On Sun, Sep 30, 2018 at 9:24 AM Eric Sunshine <sunsh...@sunshineco.com> wrote:
>
> On Sun, Sep 30, 2018 at 3:16 AM Duy Nguyen <pclo...@gmail.com> wrote:
> > On Sun, Sep 30, 2018 at 6:33 AM Eric Sunshine <sunsh...@sunshineco.com> 
> > wrote:
> > > > diff --git a/builtin/config.c b/builtin/config.c
> > > > @@ -645,7 +649,20 @@ int cmd_config(int argc, const char **argv, const 
> > > > char *prefix)
> > > > +       else if (use_worktree_config) {
> > > > +               struct worktree **worktrees = get_worktrees(0);
> > > > +               if (repository_format_worktree_config)
> > > > +                       given_config_source.file = 
> > > > git_pathdup("config.worktree");
> > > > +               else if (worktrees[0] && worktrees[1])

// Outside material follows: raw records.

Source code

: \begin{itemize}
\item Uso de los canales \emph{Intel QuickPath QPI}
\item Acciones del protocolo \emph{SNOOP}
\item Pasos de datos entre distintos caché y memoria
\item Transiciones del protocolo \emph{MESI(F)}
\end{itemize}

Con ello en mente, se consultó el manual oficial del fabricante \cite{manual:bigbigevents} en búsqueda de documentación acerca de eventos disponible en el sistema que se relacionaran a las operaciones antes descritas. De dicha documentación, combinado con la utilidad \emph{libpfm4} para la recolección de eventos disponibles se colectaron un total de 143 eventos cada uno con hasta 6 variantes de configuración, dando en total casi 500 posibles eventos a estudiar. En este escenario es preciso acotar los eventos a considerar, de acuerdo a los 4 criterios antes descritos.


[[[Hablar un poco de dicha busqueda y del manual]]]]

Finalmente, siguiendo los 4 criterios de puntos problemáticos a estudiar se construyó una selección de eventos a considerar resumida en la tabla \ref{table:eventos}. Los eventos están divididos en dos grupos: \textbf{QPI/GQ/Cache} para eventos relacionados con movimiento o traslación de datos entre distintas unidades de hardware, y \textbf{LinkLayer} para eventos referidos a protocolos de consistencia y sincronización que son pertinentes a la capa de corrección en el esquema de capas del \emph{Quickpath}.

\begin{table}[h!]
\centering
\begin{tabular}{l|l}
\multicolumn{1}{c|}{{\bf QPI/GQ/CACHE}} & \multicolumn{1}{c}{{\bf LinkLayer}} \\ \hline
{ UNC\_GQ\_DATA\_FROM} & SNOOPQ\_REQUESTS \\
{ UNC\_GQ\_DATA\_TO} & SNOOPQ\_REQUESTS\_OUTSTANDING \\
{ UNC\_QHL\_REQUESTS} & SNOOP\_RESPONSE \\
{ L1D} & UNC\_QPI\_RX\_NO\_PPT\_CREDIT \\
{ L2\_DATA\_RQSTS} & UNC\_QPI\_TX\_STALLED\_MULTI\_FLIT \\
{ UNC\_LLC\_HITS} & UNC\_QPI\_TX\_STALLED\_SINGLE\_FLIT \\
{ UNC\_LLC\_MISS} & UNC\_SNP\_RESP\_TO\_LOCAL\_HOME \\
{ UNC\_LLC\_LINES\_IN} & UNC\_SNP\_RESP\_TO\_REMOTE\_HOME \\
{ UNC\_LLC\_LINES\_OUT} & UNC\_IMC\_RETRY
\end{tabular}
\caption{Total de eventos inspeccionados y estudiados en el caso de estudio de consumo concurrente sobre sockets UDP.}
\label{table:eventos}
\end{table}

> > > > +                       die(_("--worktree cannot be used with multiple "
> > > > +                             "working trees unless the config\n"
> > > > +                             "extension worktreeConfig is enabled. "
> > > > +                             "Please read \"CONFIGURATION FILE\"\n"
> > > > +                             "section in \"git help worktree\" for 
> > > > details"));
> > > > +               else
> > > > +                       given_config_source.file = 
> > > > git_pathdup("config");
> > >
> > > I'm not sure I understand the purpose of allowing --worktree when only
> > > a single worktree is present and extensions.worktreeConfig is not set.
> > > Can you talk about it a bit more?
> >
> > Unified API. If I write a script to do stuff and want it to work in
> > multiple worktrees as well, I should not need to do "if single
> > worktree, use "git config --local", if multiple use "git config
> > --worktree"". By using "git config --worktree" I tell git "this config
> > is per-worktree" and git should do the right thing, single worktree or
> > not.
>
> That's what I thought, but I still don't understand how that unified
> API is going to help if the script writer happens to have multiple
> worktrees but doesn't have extensions.worktreeConfig set, in which
> case the command will error out. I don't see how that simplifies
> things, but perhaps I'm missing something obvious.

No it does not simplify that step. The user has to enable it manually
(at least for now). v1 tried to enable it automatically, but I think
it's safer to go one step at a time.